*What you are asked to do*: Output every record exactly and leave each picture out.

(Collected data)
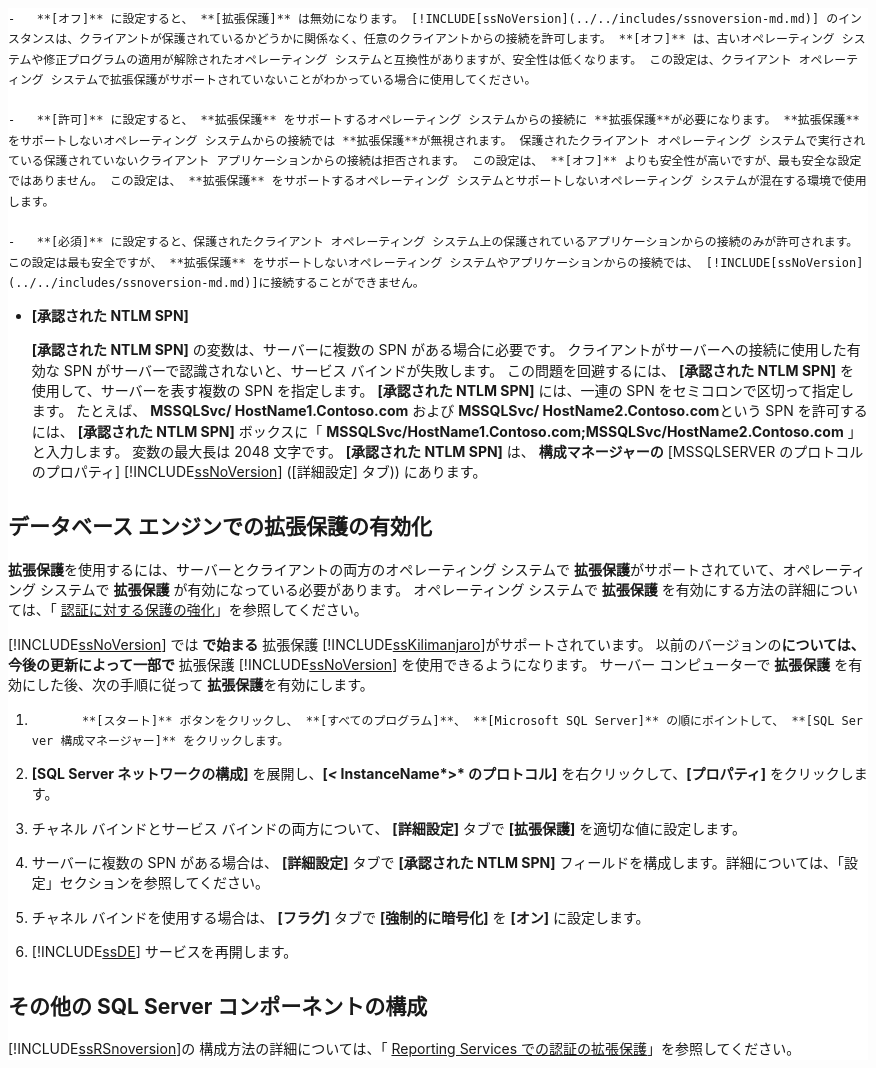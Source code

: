     -   **[オフ]** に設定すると、 **[拡張保護]** は無効になります。 [!INCLUDE[ssNoVersion](../../includes/ssnoversion-md.md)] のインスタンスは、クライアントが保護されているかどうかに関係なく、任意のクライアントからの接続を許可します。 **[オフ]** は、古いオペレーティング システムや修正プログラムの適用が解除されたオペレーティング システムと互換性がありますが、安全性は低くなります。 この設定は、クライアント オペレーティング システムで拡張保護がサポートされていないことがわかっている場合に使用してください。  
  
    -   **[許可]** に設定すると、 **拡張保護** をサポートするオペレーティング システムからの接続に **拡張保護**が必要になります。 **拡張保護** をサポートしないオペレーティング システムからの接続では **拡張保護**が無視されます。 保護されたクライアント オペレーティング システムで実行されている保護されていないクライアント アプリケーションからの接続は拒否されます。 この設定は、 **[オフ]** よりも安全性が高いですが、最も安全な設定ではありません。 この設定は、 **拡張保護** をサポートするオペレーティング システムとサポートしないオペレーティング システムが混在する環境で使用します。  
  
    -   **[必須]** に設定すると、保護されたクライアント オペレーティング システム上の保護されているアプリケーションからの接続のみが許可されます。 この設定は最も安全ですが、 **拡張保護** をサポートしないオペレーティング システムやアプリケーションからの接続では、 [!INCLUDE[ssNoVersion](../../includes/ssnoversion-md.md)]に接続することができません。  
  
-   **[承認された NTLM SPN]**  
  
     **[承認された NTLM SPN]** の変数は、サーバーに複数の SPN がある場合に必要です。 クライアントがサーバーへの接続に使用した有効な SPN がサーバーで認識されないと、サービス バインドが失敗します。 この問題を回避するには、 **[承認された NTLM SPN]** を使用して、サーバーを表す複数の SPN を指定します。 **[承認された NTLM SPN]** には、一連の SPN をセミコロンで区切って指定します。 たとえば、 **MSSQLSvc/ HostName1.Contoso.com** および **MSSQLSvc/ HostName2.Contoso.com**という SPN を許可するには、 **[承認された NTLM SPN]** ボックスに「 **MSSQLSvc/HostName1.Contoso.com;MSSQLSvc/HostName2.Contoso.com** 」と入力します。 変数の最大長は 2048 文字です。 **[承認された NTLM SPN]** は、 **構成マネージャーの** [MSSQLSERVER のプロトコルのプロパティ] [!INCLUDE[ssNoVersion](../../includes/ssnoversion-md.md)] ([詳細設定] タブ)) にあります。  
  
## <a name="enabling-extended-protection-for-the-database-engine"></a>データベース エンジンでの拡張保護の有効化  
 **拡張保護**を使用するには、サーバーとクライアントの両方のオペレーティング システムで **拡張保護**がサポートされていて、オペレーティング システムで **拡張保護** が有効になっている必要があります。 オペレーティング システムで **拡張保護** を有効にする方法の詳細については、「 [認証に対する保護の強化](http://support.microsoft.com/kb/968389)」を参照してください。  
  
 [!INCLUDE[ssNoVersion](../../includes/ssnoversion-md.md)] では **で始まる** 拡張保護 [!INCLUDE[ssKilimanjaro](../../includes/sskilimanjaro-md.md)]がサポートされています。 以前のバージョンの**については、今後の更新によって一部で** 拡張保護 [!INCLUDE[ssNoVersion](../../includes/ssnoversion-md.md)] を使用できるようになります。 サーバー コンピューターで **拡張保護** を有効にした後、次の手順に従って **拡張保護**を有効にします。  
  
1.  
              **[スタート]** ボタンをクリックし、 **[すべてのプログラム]**、 **[Microsoft SQL Server]** の順にポイントして、 **[SQL Server 構成マネージャー]** をクリックします。  
  
2.  **[SQL Server ネットワークの構成]** を展開し、**[*\<* InstanceName*>* のプロトコル]** を右クリックして、**[プロパティ]** をクリックします。  
  
3.  チャネル バインドとサービス バインドの両方について、 **[詳細設定]** タブで **[拡張保護]** を適切な値に設定します。  
  
4.  サーバーに複数の SPN がある場合は、 **[詳細設定]** タブで **[承認された NTLM SPN]** フィールドを構成します。詳細については、「設定」セクションを参照してください。  
  
5.  チャネル バインドを使用する場合は、 **[フラグ]** タブで **[強制的に暗号化]** を **[オン]** に設定します。  
  
6.  [!INCLUDE[ssDE](../../includes/ssde-md.md)] サービスを再開します。  
  
## <a name="configuring-other-sql-server-components"></a>その他の SQL Server コンポーネントの構成  
 [!INCLUDE[ssRSnoversion](../../includes/ssrsnoversion-md.md)]の 構成方法の詳細については、「 [Reporting Services での認証の拡張保護](../../reporting-services/security/extended-protection-for-authentication-with-reporting-services.md)」を参照してください。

*Answer box*:
Source code

:     -   **[オフ]** に設定すると、 **[拡張保護]** は無効になります。 [!INCLUDE[ssNoVersion](../../includes/ssnoversion-md.md)] のインスタンスは、クライアントが保護されているかどうかに関係なく、任意のクライアントからの接続を許可します。 **[オフ]** は、古いオペレーティング システムや修正プログラムの適用が解除されたオペレーティング システムと互換性がありますが、安全性は低くなります。 この設定は、クライアント オペレーティング システムで拡張保護がサポートされていないことがわかっている場合に使用してください。  
  
    -   **[許可]** に設定すると、 **拡張保護** をサポートするオペレーティング システムからの接続に **拡張保護**が必要になります。 **拡張保護** をサポートしないオペレーティング システムからの接続では **拡張保護**が無視されます。 保護されたクライアント オペレーティング システムで実行されている保護されていないクライアント アプリケーションからの接続は拒否されます。 この設定は、 **[オフ]** よりも安全性が高いですが、最も安全な設定ではありません。 この設定は、 **拡張保護** をサポートするオペレーティング システムとサポートしないオペレーティング システムが混在する環境で使用します。  
  
    -   **[必須]** に設定すると、保護されたクライアント オペレーティング システム上の保護されているアプリケーションからの接続のみが許可されます。 この設定は最も安全ですが、 **拡張保護** をサポートしないオペレーティング システムやアプリケーションからの接続では、 [!INCLUDE[ssNoVersion](../../includes/ssnoversion-md.md)]に接続することができません。  
  
-   **[承認された NTLM SPN]**  
  
     **[承認された NTLM SPN]** の変数は、サーバーに複数の SPN がある場合に必要です。 クライアントがサーバーへの接続に使用した有効な SPN がサーバーで認識されないと、サービス バインドが失敗します。 この問題を回避するには、 **[承認された NTLM SPN]** を使用して、サーバーを表す複数の SPN を指定します。 **[承認された NTLM SPN]** には、一連の SPN をセミコロンで区切って指定します。 たとえば、 **MSSQLSvc/ HostName1.Contoso.com** および **MSSQLSvc/ HostName2.Contoso.com**という SPN を許可するには、 **[承認された NTLM SPN]** ボックスに「 **MSSQLSvc/HostName1.Contoso.com;MSSQLSvc/HostName2.Contoso.com** 」と入力します。 変数の最大長は 2048 文字です。 **[承認された NTLM SPN]** は、 **構成マネージャーの** [MSSQLSERVER のプロトコルのプロパティ] [!INCLUDE[ssNoVersion](../../includes/ssnoversion-md.md)] ([詳細設定] タブ)) にあります。  
  
## <a name="enabling-extended-protection-for-the-database-engine"></a>データベース エンジンでの拡張保護の有効化  
 **拡張保護**を使用するには、サーバーとクライアントの両方のオペレーティング システムで **拡張保護**がサポートされていて、オペレーティング システムで **拡張保護** が有効になっている必要があります。 オペレーティング システムで **拡張保護** を有効にする方法の詳細については、「 [認証に対する保護の強化](http://support.microsoft.com/kb/968389)」を参照してください。  
  
 [!INCLUDE[ssNoVersion](../../includes/ssnoversion-md.md)] では **で始まる** 拡張保護 [!INCLUDE[ssKilimanjaro](../../includes/sskilimanjaro-md.md)]がサポートされています。 以前のバージョンの**については、今後の更新によって一部で** 拡張保護 [!INCLUDE[ssNoVersion](../../includes/ssnoversion-md.md)] を使用できるようになります。 サーバー コンピューターで **拡張保護** を有効にした後、次の手順に従って **拡張保護**を有効にします。  
  
1.  
              **[スタート]** ボタンをクリックし、 **[すべてのプログラム]**、 **[Microsoft SQL Server]** の順にポイントして、 **[SQL Server 構成マネージャー]** をクリックします。  
  
2.  **[SQL Server ネットワークの構成]** を展開し、**[*\<* InstanceName*>* のプロトコル]** を右クリックして、**[プロパティ]** をクリックします。  
  
3.  チャネル バインドとサービス バインドの両方について、 **[詳細設定]** タブで **[拡張保護]** を適切な値に設定します。  
  
4.  サーバーに複数の SPN がある場合は、 **[詳細設定]** タブで **[承認された NTLM SPN]** フィールドを構成します。詳細については、「設定」セクションを参照してください。  
  
5.  チャネル バインドを使用する場合は、 **[フラグ]** タブで **[強制的に暗号化]** を **[オン]** に設定します。  
  
6.  [!INCLUDE[ssDE](../../includes/ssde-md.md)] サービスを再開します。  
  
## <a name="configuring-other-sql-server-components"></a>その他の SQL Server コンポーネントの構成  
 [!INCLUDE[ssRSnoversion](../../includes/ssrsnoversion-md.md)]の 構成方法の詳細については、「 [Reporting Services での認証の拡張保護](../../reporting-services/security/extended-protection-for-authentication-with-reporting-services.md)」を参照してください。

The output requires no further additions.